**WHAT TO WORK ON**
Reproduce exactly the lines below from the one containing "- [X] Temporarily" through the one containing "Reusability of Cells: Once", including both, and nothing else.

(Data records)
+-------+
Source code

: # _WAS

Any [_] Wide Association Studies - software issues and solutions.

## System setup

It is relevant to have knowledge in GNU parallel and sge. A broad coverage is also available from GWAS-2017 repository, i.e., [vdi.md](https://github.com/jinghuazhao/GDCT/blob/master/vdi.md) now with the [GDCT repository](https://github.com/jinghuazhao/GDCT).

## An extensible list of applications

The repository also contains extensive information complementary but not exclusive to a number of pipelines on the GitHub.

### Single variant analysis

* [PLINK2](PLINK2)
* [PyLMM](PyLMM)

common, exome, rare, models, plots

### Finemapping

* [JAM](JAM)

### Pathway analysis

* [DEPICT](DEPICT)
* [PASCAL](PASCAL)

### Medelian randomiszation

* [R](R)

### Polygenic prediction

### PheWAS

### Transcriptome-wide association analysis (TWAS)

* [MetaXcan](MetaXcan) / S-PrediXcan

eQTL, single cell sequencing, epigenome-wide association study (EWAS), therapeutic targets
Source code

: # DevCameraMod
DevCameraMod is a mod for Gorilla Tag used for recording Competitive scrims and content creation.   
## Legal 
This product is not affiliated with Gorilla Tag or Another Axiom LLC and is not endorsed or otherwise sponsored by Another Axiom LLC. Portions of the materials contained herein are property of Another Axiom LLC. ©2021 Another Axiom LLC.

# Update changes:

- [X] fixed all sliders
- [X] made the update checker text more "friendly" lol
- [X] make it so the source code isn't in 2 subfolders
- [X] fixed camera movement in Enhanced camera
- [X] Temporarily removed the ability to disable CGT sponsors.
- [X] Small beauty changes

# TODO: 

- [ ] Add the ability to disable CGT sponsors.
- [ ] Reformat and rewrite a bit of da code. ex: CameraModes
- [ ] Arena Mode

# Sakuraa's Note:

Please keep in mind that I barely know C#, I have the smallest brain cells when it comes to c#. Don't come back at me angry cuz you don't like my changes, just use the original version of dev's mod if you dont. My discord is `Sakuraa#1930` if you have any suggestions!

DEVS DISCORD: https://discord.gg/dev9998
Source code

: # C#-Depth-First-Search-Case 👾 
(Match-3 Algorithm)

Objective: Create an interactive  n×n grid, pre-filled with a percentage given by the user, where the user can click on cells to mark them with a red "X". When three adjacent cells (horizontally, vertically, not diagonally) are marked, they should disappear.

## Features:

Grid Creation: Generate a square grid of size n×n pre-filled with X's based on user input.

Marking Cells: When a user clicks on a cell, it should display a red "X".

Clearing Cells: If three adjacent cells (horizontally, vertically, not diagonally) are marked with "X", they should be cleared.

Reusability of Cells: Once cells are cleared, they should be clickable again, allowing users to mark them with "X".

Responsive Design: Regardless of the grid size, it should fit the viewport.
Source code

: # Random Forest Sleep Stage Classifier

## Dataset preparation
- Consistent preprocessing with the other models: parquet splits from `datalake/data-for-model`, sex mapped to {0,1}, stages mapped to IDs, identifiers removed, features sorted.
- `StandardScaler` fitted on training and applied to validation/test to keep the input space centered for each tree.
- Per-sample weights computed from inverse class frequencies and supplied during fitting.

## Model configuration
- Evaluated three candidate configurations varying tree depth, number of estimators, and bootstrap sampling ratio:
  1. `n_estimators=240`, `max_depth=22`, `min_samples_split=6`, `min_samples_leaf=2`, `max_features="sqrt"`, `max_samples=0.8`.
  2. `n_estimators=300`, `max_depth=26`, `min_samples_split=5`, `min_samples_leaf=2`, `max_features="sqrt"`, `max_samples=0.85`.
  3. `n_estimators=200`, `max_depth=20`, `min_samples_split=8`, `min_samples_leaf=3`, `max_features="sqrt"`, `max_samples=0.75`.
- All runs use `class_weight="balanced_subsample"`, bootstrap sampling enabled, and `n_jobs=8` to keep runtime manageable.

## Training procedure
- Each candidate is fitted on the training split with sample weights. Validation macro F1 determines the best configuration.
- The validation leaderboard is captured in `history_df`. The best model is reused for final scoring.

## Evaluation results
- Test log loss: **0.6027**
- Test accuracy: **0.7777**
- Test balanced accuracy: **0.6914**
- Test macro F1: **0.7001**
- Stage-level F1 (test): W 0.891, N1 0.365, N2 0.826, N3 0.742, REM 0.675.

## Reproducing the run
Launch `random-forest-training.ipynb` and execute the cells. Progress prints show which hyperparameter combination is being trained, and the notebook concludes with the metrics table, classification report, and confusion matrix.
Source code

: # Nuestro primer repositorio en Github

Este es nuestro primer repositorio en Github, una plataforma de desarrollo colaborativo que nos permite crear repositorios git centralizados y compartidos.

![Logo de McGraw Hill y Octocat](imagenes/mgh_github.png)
+-------+
**ANSWER SECTION**
- [X] Temporarily removed the ability to disable CGT sponsors.
- [X] Small beauty changes

# TODO: 

- [ ] Add the ability to disable CGT sponsors.
- [ ] Reformat and rewrite a bit of da code. ex: CameraModes
- [ ] Arena Mode

# Sakuraa's Note:

Please keep in mind that I barely know C#, I have the smallest brain cells when it comes to c#. Don't come back at me angry cuz you don't like my changes, just use the original version of dev's mod if you dont. My discord is `Sakuraa#1930` if you have any suggestions!

DEVS DISCORD: https://discord.gg/dev9998
Source code

: # C#-Depth-First-Search-Case 👾 
(Match-3 Algorithm)

Objective: Create an interactive  n×n grid, pre-filled with a percentage given by the user, where the user can click on cells to mark them with a red "X". When three adjacent cells (horizontally, vertically, not diagonally) are marked, they should disappear.

## Features:

Grid Creation: Generate a square grid of size n×n pre-filled with X's based on user input.

Marking Cells: When a user clicks on a cell, it should display a red "X".

Clearing Cells: If three adjacent cells (horizontally, vertically, not diagonally) are marked with "X", they should be cleared.

Reusability of Cells: Once cells are cleared, they should be clickable again, allowing users to mark them with "X".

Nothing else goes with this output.